1 Reply Latest reply on Jan 14, 2019 11:39 AM by karesti

Performance issue when using ClusteredLock

khaza Jan 9, 2019 4:12 AM

Hello,

sorry by advance for my approximate english

I am facing perfomance issue with the clusteredLock API when i stress my application.

My cluster is composed of 2 members.

My application processes resources that are shared by the 2 cluster members, these resources are modified via a rest API and JMS.
I use ClusteredLock for concurrent access management.

I see on a very simple first performance test, during 900 seconds I inject 10 resources to be modified per second.
In total, 6000 resources to be processed in a sequential manner, so without concurrent access for this first test.
Then each resource is accessed in modification by external stakeholders (about 9 changes / seconds).
I expect the processing rate of these resources to be constant at 10 resources per second.

From 3000 resources processed (which represents 3000 ClusteredLock to create) the performances collapse and the application arrives less and less to treat resources:

Temps écoulé	Nombre de ressources en cours de traitement	Nombre de ressources injectées
100s	10	1000
200s	10	2000
300s	15	3000
400s	15	4000
500s	17	5000
600s	90	6000
650s	500

If i run the same test witouht restarting the applciation on the 2 servers, the performance collapse ate the very beginning:

Temps écoulé	Nombre de ressources en cours de traitement	Nombre de ressources injectées
10s	50	100
20s	90	200
30s	112	300
40s	200	400
50s	250	500
I stopped the test at 1 minute

If stop and rerun the application, then i run the test the performance are as bad as in the first table.

I join the heapdump picture which shows the number of ClusterLockImpl 1 hours after running the stress tests one time, you can see that there are 6000 of ClusterLockImpl remaining instances.
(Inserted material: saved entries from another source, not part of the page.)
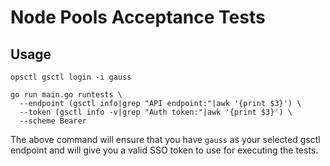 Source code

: # Node Pools Acceptance Tests

## Usage

```
opsctl gsctl login -i gauss

go run main.go runtests \
  --endpoint (gsctl info|grep "API endpoint:"|awk '{print $3}') \
  --token (gsctl info -v|grep "Auth token:"|awk '{print $3}') \
  --scheme Bearer
```

The above command will ensure that you have `gauss` as your selected gsctl endpoint and will give you a valid SSO token to use
for executing the tests.

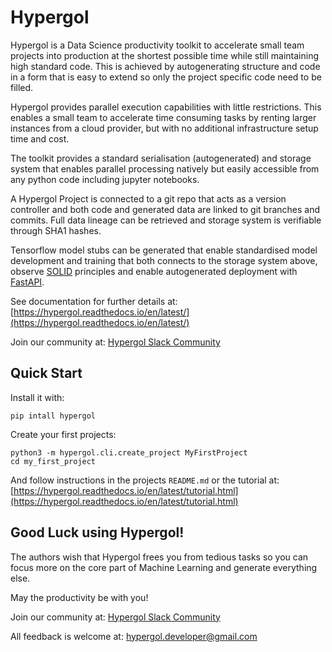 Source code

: # Hypergol

Hypergol is a Data Science productivity toolkit to accelerate small team projects into production at the shortest possible time while still maintaining high standard code. This is achieved by autogenerating structure and code in a form that is easy to extend so only the project specific code need to be filled.

Hypergol provides parallel execution capabilities with little restrictions. This enables a small team to accelerate time consuming tasks by renting larger instances from a cloud provider, but with no additional infrastructure setup time and cost.

The toolkit provides a standard serialisation (autogenerated) and storage system that enables parallel processing natively but easily accessible from any python code including jupyter notebooks.

A Hypergol Project is connected to a git repo that acts as a version controller and both code and generated data are linked to git branches and commits. Full data lineage can be retrieved and storage system is verifiable through SHA1 hashes.

Tensorflow model stubs can be generated that enable standardised model development and training that both connects to the storage system above, observe [SOLID](https://en.wikipedia.org/wiki/SOLID) principles and enable autogenerated deployment with [FastAPI](https://fastapi.tiangolo.com/).

See documentation for further details at: [https://hypergol.readthedocs.io/en/latest/](https://hypergol.readthedocs.io/en/latest/)

Join our community at: [Hypergol Slack Community](https://join.slack.com/t/hypergol/shared_invite/zt-g4fiy8wz-VInECQlxeYk4cxFjXyVbcA)

## Quick Start

Install it with:

```
pip intall hypergol
```

Create your first projects:

```
python3 -m hypergol.cli.create_project MyFirstProject
cd my_first_project
```

And follow instructions in the projects `README.md` or the tutorial at: [https://hypergol.readthedocs.io/en/latest/tutorial.html](https://hypergol.readthedocs.io/en/latest/tutorial.html)

## Good Luck using Hypergol!

The authors wish that Hypergol frees you from tedious tasks so you can focus more on the core part of Machine Learning and generate everything else.

May the productivity be with you!

Join our community at: [Hypergol Slack Community](https://join.slack.com/t/hypergol/shared_invite/zt-g4fiy8wz-VInECQlxeYk4cxFjXyVbcA)

All feedback is welcome at: [hypergol.developer@gmail.com](mailto:hypergol.developer@gmail.com?subject=Hypergol%20Feedback)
Is it normal?

I did the same test without using ClusteredLock (i can because there is no concurrent access for this first test) and the performannces are the expected ones :

Temps écoulé	Nombre de ressources en cours de traitement	Nombre de ressources injectées
100s	10	1000
200s	10	2000
300s	11	3000
400s	10	4000
500s	11	5000
600s	90	6000
650s	0

So I am wondering what i am doing wrong, please find below all my configuration and code.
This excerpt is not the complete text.